━━━━━ Data in this exercise ━━━━━

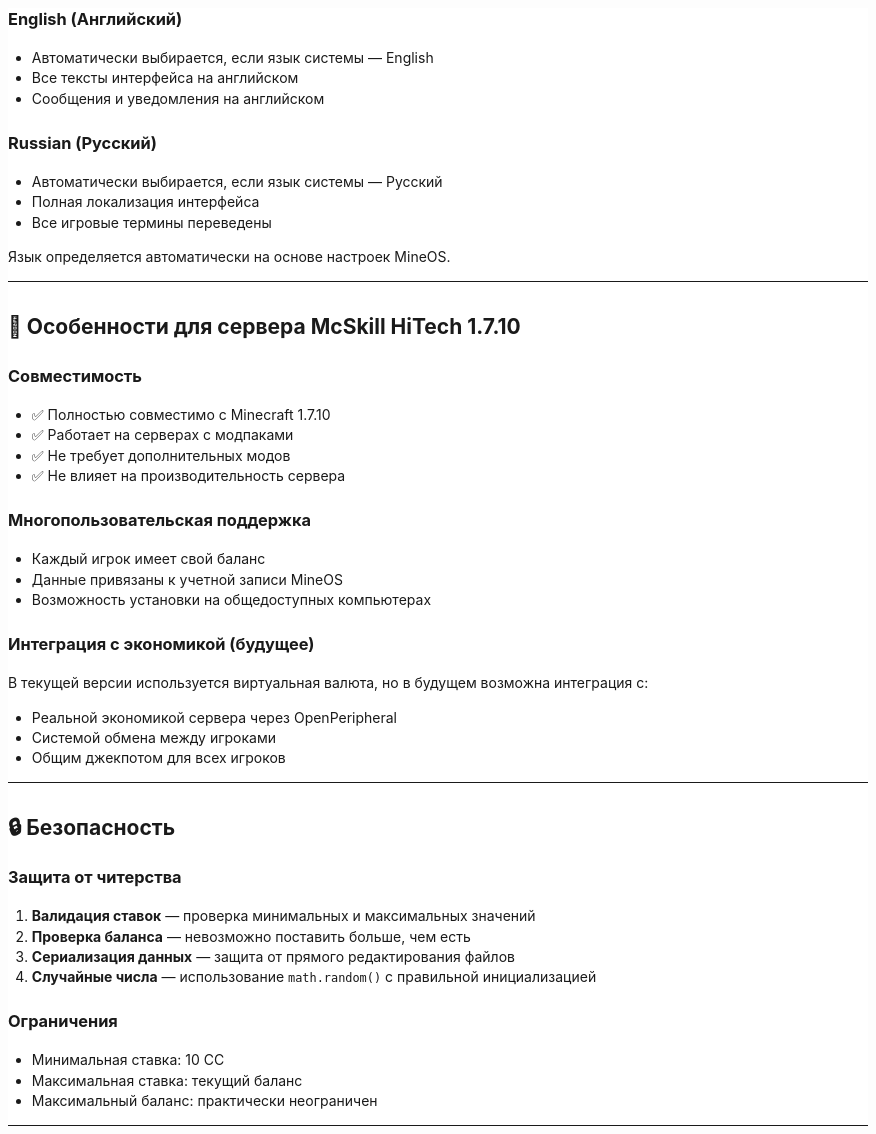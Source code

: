 ### English (Английский)
- Автоматически выбирается, если язык системы — English
- Все тексты интерфейса на английском
- Сообщения и уведомления на английском

### Russian (Русский)
- Автоматически выбирается, если язык системы — Русский
- Полная локализация интерфейса
- Все игровые термины переведены

Язык определяется автоматически на основе настроек MineOS.

---

## 🎯 Особенности для сервера McSkill HiTech 1.7.10

### Совместимость
- ✅ Полностью совместимо с Minecraft 1.7.10
- ✅ Работает на серверах с модпаками
- ✅ Не требует дополнительных модов
- ✅ Не влияет на производительность сервера

### Многопользовательская поддержка
- Каждый игрок имеет свой баланс
- Данные привязаны к учетной записи MineOS
- Возможность установки на общедоступных компьютерах

### Интеграция с экономикой (будущее)
В текущей версии используется виртуальная валюта, но в будущем возможна интеграция с:
- Реальной экономикой сервера через OpenPeripheral
- Системой обмена между игроками
- Общим джекпотом для всех игроков

---

## 🔒 Безопасность

### Защита от читерства
1. **Валидация ставок** — проверка минимальных и максимальных значений
2. **Проверка баланса** — невозможно поставить больше, чем есть
3. **Сериализация данных** — защита от прямого редактирования файлов
4. **Случайные числа** — использование `math.random()` с правильной инициализацией

### Ограничения
- Минимальная ставка: 10 CC
- Максимальная ставка: текущий баланс
- Максимальный баланс: практически неограничен

---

━━━━━

» The problem: Pull each line containing "MineOS" from the records.

» Task answer:
Язык определяется автоматически на основе настроек MineOS.
- Данные привязаны к учетной записи MineOS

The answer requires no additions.